[Wikide-l] Weg mit der Löschhölle!

Wolfgang Fluck wfluck at gmx.de
Sa Dez 12 19:23:13 UTC 2009


Seit einigen Jahren bin ich nicht mehr für die Wikipedia tätig. Es gibt
verschiedene Gründe, die mich dazu veranlaßt haben, meine Freizeit nicht
mehr in dieses einstmals faszinierende Projekt zu stecken. Ab und zu
schaue ich mal nach, ob sich vielleicht doch was zum Besseren verändert
hat, was bisher nicht wirklich der Fall ist. Aber wenigstens wird jetzt
mal über grundsätzliche Fragen diskutiert.

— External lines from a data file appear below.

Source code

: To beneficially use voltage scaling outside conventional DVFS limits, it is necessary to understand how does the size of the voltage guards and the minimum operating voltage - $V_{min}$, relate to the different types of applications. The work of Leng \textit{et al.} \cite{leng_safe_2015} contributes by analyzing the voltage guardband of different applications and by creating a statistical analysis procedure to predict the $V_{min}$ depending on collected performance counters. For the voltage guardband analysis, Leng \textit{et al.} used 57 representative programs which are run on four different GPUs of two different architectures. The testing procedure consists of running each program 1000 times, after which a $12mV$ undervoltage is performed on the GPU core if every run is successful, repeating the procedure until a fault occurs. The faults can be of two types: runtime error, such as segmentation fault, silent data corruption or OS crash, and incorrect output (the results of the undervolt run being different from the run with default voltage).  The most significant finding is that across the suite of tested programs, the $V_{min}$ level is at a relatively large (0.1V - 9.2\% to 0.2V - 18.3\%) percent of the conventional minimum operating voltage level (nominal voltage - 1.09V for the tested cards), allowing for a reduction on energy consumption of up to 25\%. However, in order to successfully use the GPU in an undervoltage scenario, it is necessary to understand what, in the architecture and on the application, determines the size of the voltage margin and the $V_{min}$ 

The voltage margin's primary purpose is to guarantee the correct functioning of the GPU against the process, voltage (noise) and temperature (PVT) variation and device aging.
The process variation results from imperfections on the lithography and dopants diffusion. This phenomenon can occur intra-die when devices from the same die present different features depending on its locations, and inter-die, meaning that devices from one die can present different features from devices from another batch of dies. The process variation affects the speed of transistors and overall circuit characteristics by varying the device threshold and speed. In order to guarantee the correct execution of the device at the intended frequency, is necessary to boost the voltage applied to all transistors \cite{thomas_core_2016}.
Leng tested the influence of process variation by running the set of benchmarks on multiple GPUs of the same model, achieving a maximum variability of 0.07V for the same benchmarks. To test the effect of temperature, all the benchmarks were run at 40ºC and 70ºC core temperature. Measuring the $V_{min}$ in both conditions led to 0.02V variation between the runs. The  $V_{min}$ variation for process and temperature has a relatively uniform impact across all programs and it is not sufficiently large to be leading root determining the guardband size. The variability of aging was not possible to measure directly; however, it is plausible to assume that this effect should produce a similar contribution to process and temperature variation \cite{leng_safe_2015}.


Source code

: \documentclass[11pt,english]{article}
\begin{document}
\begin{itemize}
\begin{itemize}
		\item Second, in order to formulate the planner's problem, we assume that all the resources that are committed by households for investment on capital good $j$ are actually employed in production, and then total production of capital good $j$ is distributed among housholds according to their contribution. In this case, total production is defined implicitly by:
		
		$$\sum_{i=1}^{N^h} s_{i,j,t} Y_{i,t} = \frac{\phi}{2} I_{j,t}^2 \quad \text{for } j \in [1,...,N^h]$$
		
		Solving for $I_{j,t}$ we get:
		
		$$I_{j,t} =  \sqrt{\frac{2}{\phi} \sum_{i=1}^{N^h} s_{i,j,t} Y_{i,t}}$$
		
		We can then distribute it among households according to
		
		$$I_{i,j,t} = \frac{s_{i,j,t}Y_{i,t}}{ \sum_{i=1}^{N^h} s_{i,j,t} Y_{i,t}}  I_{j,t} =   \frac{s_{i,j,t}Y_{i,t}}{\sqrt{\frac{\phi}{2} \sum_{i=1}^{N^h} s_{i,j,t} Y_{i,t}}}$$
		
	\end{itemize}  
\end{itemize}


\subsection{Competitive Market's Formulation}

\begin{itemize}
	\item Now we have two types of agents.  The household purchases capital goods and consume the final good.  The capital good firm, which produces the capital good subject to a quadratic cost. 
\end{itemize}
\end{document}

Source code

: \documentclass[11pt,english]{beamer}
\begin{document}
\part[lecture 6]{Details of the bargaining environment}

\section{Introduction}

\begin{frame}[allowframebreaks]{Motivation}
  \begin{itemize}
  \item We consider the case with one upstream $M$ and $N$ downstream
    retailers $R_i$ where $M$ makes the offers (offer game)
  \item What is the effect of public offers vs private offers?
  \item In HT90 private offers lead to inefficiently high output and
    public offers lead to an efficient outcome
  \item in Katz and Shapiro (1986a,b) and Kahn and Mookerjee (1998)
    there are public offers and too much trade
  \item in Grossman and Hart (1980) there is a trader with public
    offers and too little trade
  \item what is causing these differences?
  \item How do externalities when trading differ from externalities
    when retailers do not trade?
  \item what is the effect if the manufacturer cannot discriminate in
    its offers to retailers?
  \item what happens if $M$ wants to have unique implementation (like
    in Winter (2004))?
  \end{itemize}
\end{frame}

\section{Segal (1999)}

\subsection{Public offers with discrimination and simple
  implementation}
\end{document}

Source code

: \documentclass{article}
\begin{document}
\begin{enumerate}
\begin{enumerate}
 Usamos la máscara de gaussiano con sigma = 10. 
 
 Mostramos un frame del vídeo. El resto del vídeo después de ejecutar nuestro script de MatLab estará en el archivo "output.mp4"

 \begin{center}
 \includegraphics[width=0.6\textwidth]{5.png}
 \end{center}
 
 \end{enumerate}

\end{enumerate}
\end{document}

Ein Punkt ist das immer noch geradezu absurde Mißverhältnis zwischen QS
und Löschdiskussionen. Es scheint so einen Konsens zu geben, daß die QS
eine Art Privatprojekt von einem relativ kleinen Zirkel ist, in der
Löschhölle fühlt sich aber jeder berufen, zu jedem beliebigen Thema
seinen Senf dazu zu geben, je schärfer desto besser. Oft wird
argumentiert, "die QS" wäre nicht in der Lage, den einen oder anderen
Artikel, mangels Fachkenntnis, in fachlicher Hinsicht zu verbessern.
Wenn nun schon für simple Verbesserungen nach Fachleuten gerufen wird,
wie absurd ist es dann, ohne Expertenrat über die ultimative Frage des
Weiterbestehens eines Artikels zu entscheiden? Die ganzen
Relevanzkriterien sind doch nur der Versuch, Fachkenntnis durch einen
überbordenden Formalismus zu ersetzen, damit auch wirklich jeder zu
jedem Thema eine Löschdiskussion lostreten kann. Es zeigt sich in den
Bereichen, die in der Wikipedia noch einigermaßen funktionieren, daß man
auch ohne Relevanzkriterien auskommen kann, da sie gewissermaßen durch
die Fachwelt schon vorgegeben sind: Beispielsweise sind Lebewesen
"relevant", wenn sie von der Wissenschaft als eigene Art beschrieben sind.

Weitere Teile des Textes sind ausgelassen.